Thursday, September 2, 2010

What you want to hear

and what you need to hear are two very different things (mostly).

I think it was my second year of teaching when I got the wake up call I needed to get my act together with classroom management. The principal at my first school had told me in my summative that she thought that I had massive potential, but needed to work on my management (as she handed me a book entitled something like Basic Behavior Management). I just didn't get it. I kind of thought it was a problem, but not how to fix it (I do remember crying to my boyfriend that, "the kids just don't respect me at all"). The book was not very helpful either (bless her for trying). I changed schools after that year (to move closer to my new home with boyfriend turned DH). At my new school, everyone was great, but I really had trouble with getting my students not only where they needed to be academically, but actually where they needed to be (like library, cafeteria, not in each other's faces, etc...).

Until that fateful day...

The whole school was at an assembly and my students were acting like hooligans. I was sitting to the side giving glances (not that anyone was paying attention). Not awfully long into the presentation, another teacher came up to me (actually marched up to me if I'm being honest). She looked at me and said, "You need to get yourself up out of that chair and get your class under control because they are ruining this for everyone and making the whole school look bad." I was taken aback (and really angry because how dare she treat me like a student?). But then, I did get up and pull some kids out and pretty much lay it down (the smack, that is). I went home and thought/lost sleep over my teaching style. The next day, I asked to go to a PD all about behavior and discipline, and my principal instantaneously said yes (that couldn't be good).

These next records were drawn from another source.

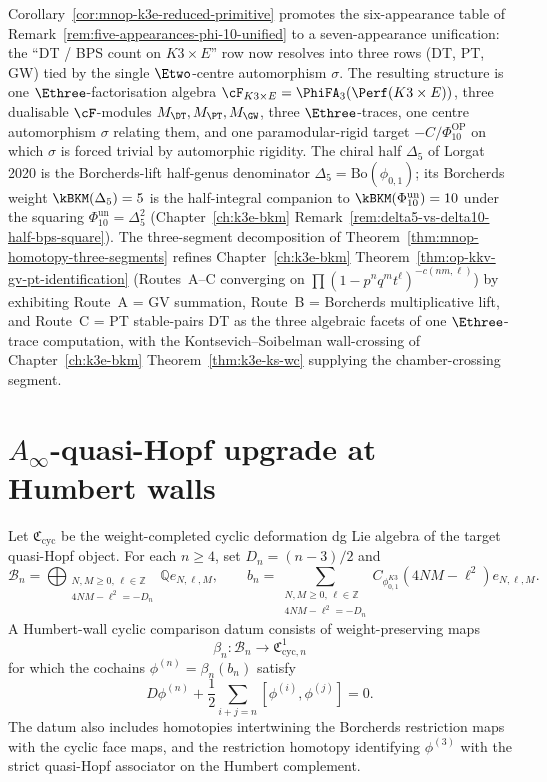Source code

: \begin{remark}
\label{rem:seven-appearance-mnop-unification}
Corollary~\ref{cor:mnop-k3e-reduced-primitive} promotes the six-appearance
table of Remark~\ref{rem:five-appearances-phi-10-unified} to a
seven-appearance unification: the ``DT / BPS count on $K3\times E$''
row now resolves into three rows (DT, PT, GW) tied by the single
$\Etwo$-centre automorphism $\sigma$. The resulting structure is one
$\Ethree$-factorisation algebra
$\cF_{K3\times E} = \PhiFA_3(\Perf(K3\times E))$, three dualisable
$\cF$-modules $M_{\DT}, M_{\PT}, M_{\GW}$, three $\Ethree$-traces, one
centre automorphism $\sigma$ relating them, and one paramodular-rigid
target \(-C/\Phi_{10}^{\mathrm{OP}}\) on which \(\sigma\) is forced trivial by automorphic
rigidity. The chiral half $\Delta_5$ of Lorgat 2020 is the
Borcherds-lift half-genus denominator $\Delta_5 = \mathrm{Bo}(\phi_{0,1})$;
its Borcherds weight $\kBKM(\Delta_5) = 5$ is the half-integral
companion to \(\kBKM(\Phi_{10}^{\mathrm{un}}) = 10\) under the squaring
\(\Phi_{10}^{\mathrm{un}}=\Delta_5^2\) (Chapter~\ref{ch:k3e-bkm}
Remark~\ref{rem:delta5-vs-delta10-half-bps-square}). The three-segment
decomposition of Theorem~\ref{thm:mnop-homotopy-three-segments} refines
Chapter~\ref{ch:k3e-bkm} Theorem~\ref{thm:op-kkv-gv-pt-identification}
(Routes~A--C converging on $\prod (1 - p^n q^m t^\ell)^{-c(nm,\ell)}$)
by exhibiting Route~A = GV summation, Route~B = Borcherds
multiplicative lift, and Route~C = PT stable-pairs DT as the three
algebraic facets of one $\Ethree$-trace computation, with the
Kontsevich--Soibelman wall-crossing of Chapter~\ref{ch:k3e-bkm}
Theorem~\ref{thm:k3e-ks-wc} supplying the chamber-crossing segment.
\end{remark}

\section{\texorpdfstring{$A_\infty$}{A-inf}-quasi-Hopf upgrade at Humbert walls}
\label{sec:A-infty-upgrade}

\begin{definition}
\label{def:kcb-humbert-cyclic-comparison}
Let $\mathfrak C_{\mathrm{cyc}}$ be the weight-completed cyclic
deformation dg Lie algebra of the target quasi-Hopf object.  For each
$n\geq4$, set $D_n=(n-3)/2$ and
 \[
 \mathcal B_n=
 \bigoplus_{\substack{N,M\geq0,\,\ell\in\mathbb Z\\
 4NM-\ell^2=-D_n}}\mathbb Q e_{N,\ell,M},
 \qquad
 b_n=\sum_{\substack{N,M\geq0,\,\ell\in\mathbb Z\\
 4NM-\ell^2=-D_n}}
 C_{\phi^{K3}_{0,1}}(4NM-\ell^2)e_{N,\ell,M}.
\]
A Humbert-wall cyclic comparison datum consists of weight-preserving
maps
\[
 \beta_n:\mathcal B_n\longrightarrow
 \mathfrak C^1_{\mathrm{cyc},n}
\]
for which the cochains $\phi^{(n)}=\beta_n(b_n)$ satisfy
\[
 D\phi^{(n)}+\frac12\sum_{i+j=n}
 [\phi^{(i)},\phi^{(j)}]=0.
\]
The datum also includes homotopies intertwining the Borcherds
restriction maps with the cyclic face maps, and the restriction
homotopy identifying $\phi^{(3)}$ with the strict quasi-Hopf
associator on the Humbert complement.
\end{definition}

I'm so glad she did give me the kick in the backside that I needed even though it was hard to hear. Because now, after all these years, the quirkers, they are my favorites.

Tuesday, August 31, 2010

The privilege

My absolute favorite subject to teach is writing. I'm not exactly sure when the shift happened for me because somewhere back in my files I can remember being a little intimidated by the whole "and this is how we write a personal narrative" thing. But now, I relish our writing time and feel cheated when we don't get to have the time (oh, days of formal assessments, routine learning, and general wonkiness when will you be over? Seriously, if I have to say, "Let's try lining up again,"...I'm not sure what will happen, but I know it can't be something good). Already, these new young friends of mine actually booed when I said that we were not going to have a writing time today because of the assembly and DRA's. It made my heart a little happier (that and the Starbucks Grande Skinny Vanilla Latte).

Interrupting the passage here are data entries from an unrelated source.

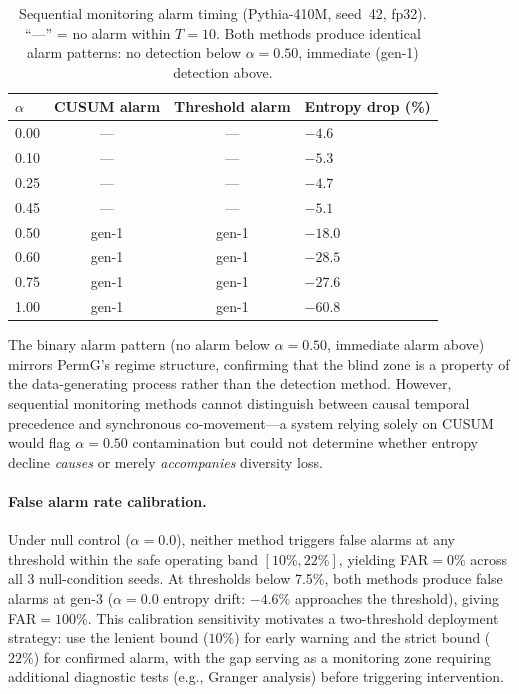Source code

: \begin{table}[t]
\centering
\small
\caption{Sequential monitoring alarm timing (Pythia-410M, seed~42, fp32). ``---'' = no alarm within $T{=}10$. Both methods produce identical alarm patterns: no detection below $\alpha{=}0.50$, immediate (gen-1) detection above.}
\label{tab:sequential_timing}
\begin{tabular}{lccl}
\toprule
$\alpha$ & CUSUM alarm & Threshold alarm & Entropy drop (\%) \\
\midrule
0.00 & --- & --- & $-4.6$ \\
0.10 & --- & --- & $-5.3$ \\
0.25 & --- & --- & $-4.7$ \\
0.45 & --- & --- & $-5.1$ \\
0.50 & gen-1 & gen-1 & $-18.0$ \\
0.60 & gen-1 & gen-1 & $-28.5$ \\
0.75 & gen-1 & gen-1 & $-27.6$ \\
1.00 & gen-1 & gen-1 & $-60.8$ \\
\bottomrule
\end{tabular}
\end{table}

The binary alarm pattern (no alarm below $\alpha{=}0.50$, immediate alarm above) mirrors PermG's regime structure, confirming that the blind zone is a property of the data-generating process rather than the detection method.
However, sequential monitoring methods cannot distinguish between causal temporal precedence and synchronous co-movement---a system relying solely on CUSUM would flag $\alpha{=}0.50$ contamination but could not determine whether entropy decline \emph{causes} or merely \emph{accompanies} diversity loss.

\paragraph{False alarm rate calibration.}
Under null control ($\alpha{=}0.0$), neither method triggers false alarms at any threshold within the safe operating band $[10\%, 22\%]$, yielding FAR${=}0\%$ across all 3 null-condition seeds.
At thresholds below 7.5\%, both methods produce false alarms at gen-3 ($\alpha{=}0.0$ entropy drift: $-4.6\%$ approaches the threshold), giving FAR${=}100\%$.
This calibration sensitivity motivates a two-threshold deployment strategy: use the lenient bound ($10\%$) for early warning and the strict bound ($22\%$) for confirmed alarm, with the gap serving as a monitoring zone requiring additional diagnostic tests (e.g., Granger analysis) before triggering intervention.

So, if that did it for me, you can imagine my overall ecstaticness when Ms. Next Grade Level Up stopped me in the hall, pointed to her line (which has an inordinate number of my former students) and asked, "What did you do with these kids? We just took our writing assessment and they are like rockstars!" I looked at them and said, "I love to write and so did they. That's just how it was." I could see their little heads nodding in agreement. I was so excited about this revelation that I told more than one person, but it wasn't because I wanted to brag. I was just so proud of them. It is kind of the same way you tell people about the super things your own children do. It's not because there's some sort of contest for Best Mom Ever (if there was, I lost when I made the Cubscout go to preschool when he said he was not feeling well, and he threw up all over the chapel), it's because you want other people to share your joy for your child's accomplishment.

But, I digress. The way I see it, I don't have to teach writing (well, maybe I do...state assessments and standards, you know). I get to teach writing.